Items from a data source
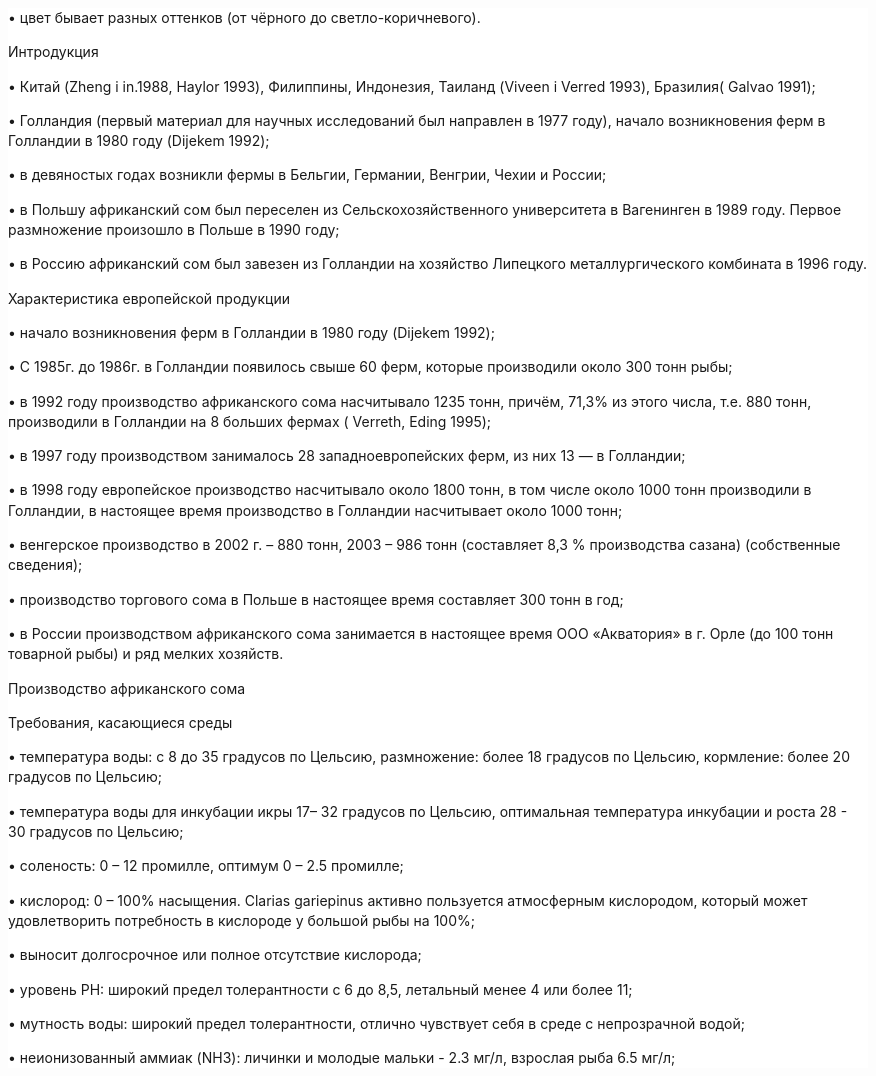 • цвет бывает разных оттенков (от чёрного до светло-коричневого). 

Интродукция 

• Китай (Zheng i in.1988, Haylor 1993), Филиппины, Индонезия, Таиланд (Viveen i Verred 1993), Бразилия( Galvao 1991); 

• Голландия (первый материал для научных исследований был направлен в 1977 году), начало возникновения ферм в Голландии в 1980 году (Dijekem 1992); 

• в девяностых годах возникли фермы в Бельгии, Германии, Венгрии, Чехии и России; 

• в Польшу африканский сом был переселен из Сельскохозяйственного университета в Вагенинген в 1989 году. Первое размножение произошло в Польше в 1990 году; 

• в Россию африканский сом был завезен из Голландии на хозяйство Липецкого металлургического комбината в 1996 году.

Характеристика европейской продукции 

• начало возникновения ферм в Голландии в 1980 году (Dijekem 1992); 

• С 1985г. до 1986г. в Голландии появилось свыше 60 ферм, которые производили около 300 тонн рыбы; 

• в 1992 году производство африканского сома насчитывало 1235 тонн, причём, 71,3% из этого числа, т.е. 880 тонн, производили в Голландии на 8 больших фермах ( Verreth, Eding 1995); 

• в 1997 году производством занималось 28 западноевропейских ферм, из них 13 — в Голландии; 

• в 1998 году европейское производство насчитывало около 1800 тонн, в том числе около 1000 тонн производили в Голландии, в настоящее время производство в Голландии насчитывает около 1000 тонн; 

• венгерское производство в 2002 г. – 880 тонн, 2003 – 986 тонн (составляет 8,3 % производства сазана) (собственные сведения); 

• производство торгового сома в Польше в настоящее время составляет 300 тонн в год; 

• в России производством африканского сома занимается в настоящее время ООО «Акватория» в г. Орле (до 100 тонн товарной рыбы) и ряд мелких хозяйств.

Производство африканского сома

Требования, касающиеся среды 

• температура воды: с 8 до 35 градусов по Цельсию, размножение: более 18 градусов по Цельсию, кормление: более 20 градусов по Цельсию; 

• температура воды для инкубации икры 17– 32 градусов по Цельсию, оптимальная температура инкубации и роста 28 - 30 градусов по Цельсию; 

• соленость: 0 – 12 промилле, оптимум 0 – 2.5 промилле; 

• кислород: 0 – 100% насыщения. Clarias gariepinus активно пользуется атмосферным кислородом, который может удовлетворить потребность в кислороде у большой рыбы на 100%; 

• выносит долгосрочное или полное отсутствие кислорода; 

• уровень PH: широкий предел толерантности с 6 до 8,5, летальный менее 4 или более 11; 

• мутность воды: широкий предел толерантности, отлично чувствует себя в среде с непрозрачной водой; 

• неионизованный аммиак (NH3): личинки и молодые мальки - 2.3 мг/л, взрослая рыба 6.5 мг/л; 
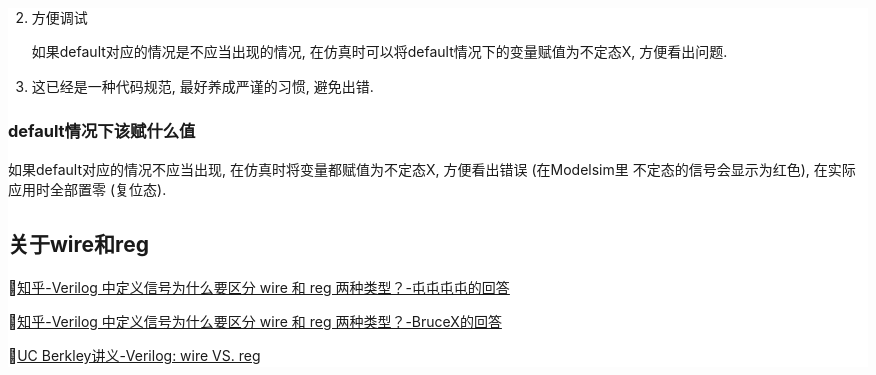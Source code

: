 2. 方便调试

   如果default对应的情况是不应当出现的情况, 在仿真时可以将default情况下的变量赋值为不定态X,
   方便看出问题.

3. 这已经是一种代码规范, 最好养成严谨的习惯, 避免出错.

### default情况下该赋什么值

如果default对应的情况不应当出现, 在仿真时将变量都赋值为不定态X, 方便看出错误 (在Modelsim里
不定态的信号会显示为红色), 在实际应用时全部置零 (复位态).

## 关于wire和reg

🔗[知乎-Verilog 中定义信号为什么要区分 wire 和 reg 两种类型？-屯屯屯屯的回答](https://www.zhihu.com/question/21021718/answer/17195122)

🔗[知乎-Verilog 中定义信号为什么要区分 wire 和 reg 两种类型？-BruceX的回答](https://www.zhihu.com/question/21021718/answer/28802850https://www.zhihu.com/question/21021718)

🔗[UC Berkley讲义-Verilog: wire VS. reg](https://link.zhihu.com/?target=http%3A//inst.eecs.berkeley.edu/~cs150/Documents/Nets.pdf)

● **Task description**
Both end lines included, restate word for word the lines above from the line with "13 — в Голландии;" to the line with "с непрозрачной водой;", and nothing else.

● **Answer**
• в 1997 году производством занималось 28 западноевропейских ферм, из них 13 — в Голландии; 

• в 1998 году европейское производство насчитывало около 1800 тонн, в том числе около 1000 тонн производили в Голландии, в настоящее время производство в Голландии насчитывает около 1000 тонн; 

• венгерское производство в 2002 г. – 880 тонн, 2003 – 986 тонн (составляет 8,3 % производства сазана) (собственные сведения); 

• производство торгового сома в Польше в настоящее время составляет 300 тонн в год; 

• в России производством африканского сома занимается в настоящее время ООО «Акватория» в г. Орле (до 100 тонн товарной рыбы) и ряд мелких хозяйств.

Производство африканского сома

Требования, касающиеся среды 

• температура воды: с 8 до 35 градусов по Цельсию, размножение: более 18 градусов по Цельсию, кормление: более 20 градусов по Цельсию; 

• температура воды для инкубации икры 17– 32 градусов по Цельсию, оптимальная температура инкубации и роста 28 - 30 градусов по Цельсию; 

• соленость: 0 – 12 промилле, оптимум 0 – 2.5 промилле; 

• кислород: 0 – 100% насыщения. Clarias gariepinus активно пользуется атмосферным кислородом, который может удовлетворить потребность в кислороде у большой рыбы на 100%; 

• выносит долгосрочное или полное отсутствие кислорода; 

• уровень PH: широкий предел толерантности с 6 до 8,5, летальный менее 4 или более 11; 

• мутность воды: широкий предел толерантности, отлично чувствует себя в среде с непрозрачной водой; 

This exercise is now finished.